Su muerte en el mes de marzo de 1990, cuando llevaba aún pocos años retirado del balonmano, convirtió al que ya por entonces era un jugador histórico de Ademar en toda una leyenda dentro no sólo del club sino de toda la ciudad. Era el más popular de los jugadores del equipo, pues su inmensa planta era fácilmente reconocible cuando jugaba al balonmano o cuando se vestía de bombero, que fue su oficio cuando dejó el deporte.

Como tantos otros jugadores de Ademar, César comenzó a practicar el balonmano por imposición del Hermano Tomás. El noble deportista leonés practicaba en un principio el rugby, hasta que el religioso marista descubrió su fuerza y su corpulencia y lo tuvo claro: en aquel chavalón que se abría paso por el patio de los Maristas había un pivote extraordinario. El tiempo, como tantas otras veces, le dio la razón ‘El Oso’ de Teverga.
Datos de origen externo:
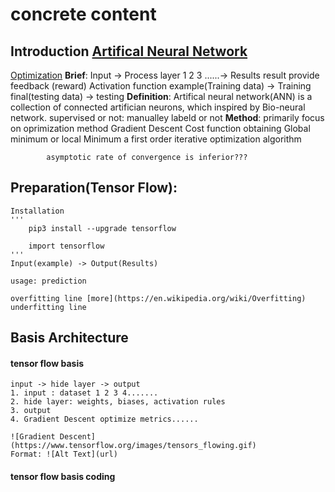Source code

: # concrete content
## Introduction [Artifical Neural Network](https://en.wikipedia.org/wiki/Artificial_neural_network)
[Optimization](https://en.wikipedia.org/wiki/Gradient_descent)
	**Brief**: Input -> Process layer 1 2 3 ......-> Results
			result provide feedback (reward) 
			Activation function
			example(Training data) -> Training
			final(testing data) -> testing
	**Definition**: Artifical neural network(ANN) is a collection of connected artifician neurons, which inspired by Bio-neural network.
	supervised or not: manualley labeld or not
	**Method**: primarily focus on oprimization method 
			Gradient Descent
			Cost function
			obtaining Global minimum or local Minimum
			a first order iterative optimization algorithm

			asymptotic rate of convergence is inferior???

## Preparation(Tensor Flow):
	Installation
	'''
		pip3 install --upgrade tensorflow

		import tensorflow
	'''
	Input(example) -> Output(Results)

	usage: prediction

	overfitting line [more](https://en.wikipedia.org/wiki/Overfitting)
	underfitting line

## Basis Architecture
#### tensor flow basis
	input -> hide layer -> output
	1. input : dataset 1 2 3 4.......
	2. hide layer: weights, biases, activation rules
	3. output
	4. Gradient Descent optimize metrics......

	![Gradient Descent](https://www.tensorflow.org/images/tensors_flowing.gif)
	Format: ![Alt Text](url)

#### tensor flow basis coding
Once años estuvo César en el Ademar, once años que fueron, hasta su muerte, los mejores de la historia del club que conoció la élite del balonmano con dos referentes a la hora de bregarse con los contrarios: César y Juan Arias. La pareja de pivotes leoneses conseguía encontrar el hueco en las defensas (labor encomendada, en la mayoría de las ocasiones, a César) y convertir el área de Ademar en un muro infranqueable (trabajo, por lo general, para Juanín Arias). untos llegaron al sueño de la División de Honor y juntos dejaron el balonmano, siendo aún bastante jóvenes, para formar, con el paso del tiempo y con otros antiguos compañeros, el equipo de La Tercia, con el que ganaban de calle el campeonato de l Primera División Provincial y conseguían matar el gusanillo que el balonmano había dejado para siempre en sus vidas.

Siendo un niño vivió dos años en Alemania, donde habían emigrado sus padres en busca del trabajo que no encontraban en León. Dicen los que le conocieron que tenía una memoria prodigiosa, que podía recordar perfectamente el resultado de cualquiera de los partidos que disputó o, por ejemplo, contar con toda detalle un partido entre Borussia Dormund y el Real Madrid que vio mientras vivía en Alemania.
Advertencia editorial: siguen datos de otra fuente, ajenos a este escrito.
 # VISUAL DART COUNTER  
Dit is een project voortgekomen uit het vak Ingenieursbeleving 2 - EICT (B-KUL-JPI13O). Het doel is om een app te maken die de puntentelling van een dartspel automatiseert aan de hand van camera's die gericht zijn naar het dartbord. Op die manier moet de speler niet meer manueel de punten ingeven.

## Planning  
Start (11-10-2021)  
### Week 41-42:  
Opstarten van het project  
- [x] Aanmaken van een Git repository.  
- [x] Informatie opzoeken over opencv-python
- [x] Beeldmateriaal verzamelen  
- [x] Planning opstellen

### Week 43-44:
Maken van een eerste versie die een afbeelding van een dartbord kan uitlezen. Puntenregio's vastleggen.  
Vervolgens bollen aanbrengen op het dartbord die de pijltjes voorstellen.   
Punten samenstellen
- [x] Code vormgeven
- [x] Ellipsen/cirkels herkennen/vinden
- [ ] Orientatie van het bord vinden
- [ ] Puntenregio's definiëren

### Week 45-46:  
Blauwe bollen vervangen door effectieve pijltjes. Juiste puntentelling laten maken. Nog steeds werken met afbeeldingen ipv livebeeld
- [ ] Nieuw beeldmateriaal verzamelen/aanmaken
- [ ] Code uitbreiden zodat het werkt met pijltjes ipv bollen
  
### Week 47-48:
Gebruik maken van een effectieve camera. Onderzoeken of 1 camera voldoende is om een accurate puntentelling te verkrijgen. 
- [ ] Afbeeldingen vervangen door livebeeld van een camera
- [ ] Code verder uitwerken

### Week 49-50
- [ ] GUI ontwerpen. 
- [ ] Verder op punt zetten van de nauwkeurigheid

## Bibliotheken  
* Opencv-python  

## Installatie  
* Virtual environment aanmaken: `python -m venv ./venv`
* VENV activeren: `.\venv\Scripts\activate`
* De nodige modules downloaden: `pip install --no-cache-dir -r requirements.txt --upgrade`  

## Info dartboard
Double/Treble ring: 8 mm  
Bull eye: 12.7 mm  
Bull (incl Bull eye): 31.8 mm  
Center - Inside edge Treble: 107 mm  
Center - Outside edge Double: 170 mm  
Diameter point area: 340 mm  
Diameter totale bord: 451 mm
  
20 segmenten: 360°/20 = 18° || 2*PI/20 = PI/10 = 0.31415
A su regreso de Alemania, sus compañeros de clase le preguntaban en el patio de los Maristas cómo se decía ésta o aquélla en alemán. Jugó en la OJE y pronto entró en el Ademar, club que no abandonaría mientras siguió practicando el balonmano de élite. Cuando se fue le prometieron un homenaje, y se murió sin él. Fue un día en el que los bomberos celebraban su fiesta. «Explotó un corazón grande», titulaba la prensa.
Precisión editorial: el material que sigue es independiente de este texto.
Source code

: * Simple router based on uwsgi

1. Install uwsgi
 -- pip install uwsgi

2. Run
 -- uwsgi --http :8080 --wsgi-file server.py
Con los bomberos estaba cuando murió y con los bomberos también consiguió algunas de sus más recordadas gestas, aquellas que no tenían como escenario un campo de balonmano. Un día paseaba por la calle José Antonio en su jornada de descanso y vio las sirenas de un camión de sus compañeros. Llegó allí y vio que estaban buscando la mejor forma de sacar a dos niños de una habitación de la que no paraba de salir humo. De paisano, César, que conservaba la agilidad del pivote bregado en mil batallas, subió por la escalera y siguió alimentando su propia leyenda.

Murió cuando comenzaba a ejercer de entrenador, de hombre de club que organizaba encuentros entre todos los ex jugadores. A buen seguro que le hubiera gustado ver a su Ademar convertido en uno de los grandes equipos de Europa.